══ PROVIDED INFORMATION ══

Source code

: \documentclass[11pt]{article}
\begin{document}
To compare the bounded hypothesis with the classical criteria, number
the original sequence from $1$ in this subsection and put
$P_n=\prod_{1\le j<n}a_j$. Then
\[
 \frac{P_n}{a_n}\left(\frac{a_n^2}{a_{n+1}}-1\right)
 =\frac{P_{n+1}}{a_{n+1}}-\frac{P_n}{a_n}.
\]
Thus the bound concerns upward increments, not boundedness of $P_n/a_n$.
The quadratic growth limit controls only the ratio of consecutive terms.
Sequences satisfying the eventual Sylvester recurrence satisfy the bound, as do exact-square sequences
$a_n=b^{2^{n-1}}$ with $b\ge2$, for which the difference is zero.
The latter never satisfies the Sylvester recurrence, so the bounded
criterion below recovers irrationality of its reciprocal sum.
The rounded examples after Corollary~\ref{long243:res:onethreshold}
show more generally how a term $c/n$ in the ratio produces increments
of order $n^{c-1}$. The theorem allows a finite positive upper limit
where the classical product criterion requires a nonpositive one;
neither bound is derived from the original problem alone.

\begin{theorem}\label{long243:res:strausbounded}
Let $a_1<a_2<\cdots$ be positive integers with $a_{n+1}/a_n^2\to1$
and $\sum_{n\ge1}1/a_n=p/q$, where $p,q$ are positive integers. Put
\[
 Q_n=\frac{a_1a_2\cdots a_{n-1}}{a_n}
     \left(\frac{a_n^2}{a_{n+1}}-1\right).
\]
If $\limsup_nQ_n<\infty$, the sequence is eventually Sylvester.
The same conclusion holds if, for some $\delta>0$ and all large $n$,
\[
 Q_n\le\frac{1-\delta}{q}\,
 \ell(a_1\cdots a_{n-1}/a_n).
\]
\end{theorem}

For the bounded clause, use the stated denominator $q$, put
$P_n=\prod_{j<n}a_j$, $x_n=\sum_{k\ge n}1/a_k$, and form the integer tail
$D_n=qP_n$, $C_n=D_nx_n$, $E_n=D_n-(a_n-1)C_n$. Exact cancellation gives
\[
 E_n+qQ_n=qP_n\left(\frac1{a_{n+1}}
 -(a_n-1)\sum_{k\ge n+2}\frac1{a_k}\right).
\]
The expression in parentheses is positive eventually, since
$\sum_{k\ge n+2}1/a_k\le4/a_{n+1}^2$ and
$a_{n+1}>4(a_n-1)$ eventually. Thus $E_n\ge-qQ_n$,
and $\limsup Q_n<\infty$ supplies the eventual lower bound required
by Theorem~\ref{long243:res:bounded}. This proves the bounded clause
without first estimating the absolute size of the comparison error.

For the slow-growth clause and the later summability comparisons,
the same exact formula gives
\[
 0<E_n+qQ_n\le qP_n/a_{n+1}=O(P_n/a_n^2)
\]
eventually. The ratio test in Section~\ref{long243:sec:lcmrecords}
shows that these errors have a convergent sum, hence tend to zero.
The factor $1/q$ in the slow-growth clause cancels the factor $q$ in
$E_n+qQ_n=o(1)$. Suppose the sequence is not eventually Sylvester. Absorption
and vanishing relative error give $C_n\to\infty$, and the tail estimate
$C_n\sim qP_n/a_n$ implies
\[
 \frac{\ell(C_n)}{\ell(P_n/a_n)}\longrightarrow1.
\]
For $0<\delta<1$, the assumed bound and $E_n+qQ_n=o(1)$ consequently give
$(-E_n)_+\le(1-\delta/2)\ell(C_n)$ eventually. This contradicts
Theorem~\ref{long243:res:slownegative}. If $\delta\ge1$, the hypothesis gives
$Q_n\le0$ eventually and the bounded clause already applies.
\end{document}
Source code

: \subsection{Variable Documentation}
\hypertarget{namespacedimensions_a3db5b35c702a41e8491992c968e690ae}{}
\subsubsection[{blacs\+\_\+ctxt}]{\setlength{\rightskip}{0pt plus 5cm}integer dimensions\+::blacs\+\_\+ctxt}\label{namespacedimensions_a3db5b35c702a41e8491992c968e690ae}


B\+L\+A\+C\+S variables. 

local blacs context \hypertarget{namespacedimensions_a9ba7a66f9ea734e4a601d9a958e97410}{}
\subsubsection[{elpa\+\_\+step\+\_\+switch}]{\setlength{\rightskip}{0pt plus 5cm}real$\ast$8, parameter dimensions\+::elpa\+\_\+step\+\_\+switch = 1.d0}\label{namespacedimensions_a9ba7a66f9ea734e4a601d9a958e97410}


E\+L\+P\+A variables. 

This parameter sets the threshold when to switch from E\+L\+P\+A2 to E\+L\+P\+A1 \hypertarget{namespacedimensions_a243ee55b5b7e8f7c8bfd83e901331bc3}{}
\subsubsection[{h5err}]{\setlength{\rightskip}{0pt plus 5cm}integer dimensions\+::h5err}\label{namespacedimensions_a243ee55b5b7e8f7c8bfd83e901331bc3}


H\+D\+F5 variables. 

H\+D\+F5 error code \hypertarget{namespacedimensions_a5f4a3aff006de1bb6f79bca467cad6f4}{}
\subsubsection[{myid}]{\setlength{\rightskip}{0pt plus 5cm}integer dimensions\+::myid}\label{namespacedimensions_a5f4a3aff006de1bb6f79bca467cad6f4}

═══

ACTIVITY - The lines holding the word "infty" are the answer. Pull them out of the records and copy them.

RESULT OF THIS EXERCISE -
If $\limsup_nQ_n<\infty$, the sequence is eventually Sylvester.
and $\limsup Q_n<\infty$ supplies the eventual lower bound required
and vanishing relative error give $C_n\to\infty$, and the tail estimate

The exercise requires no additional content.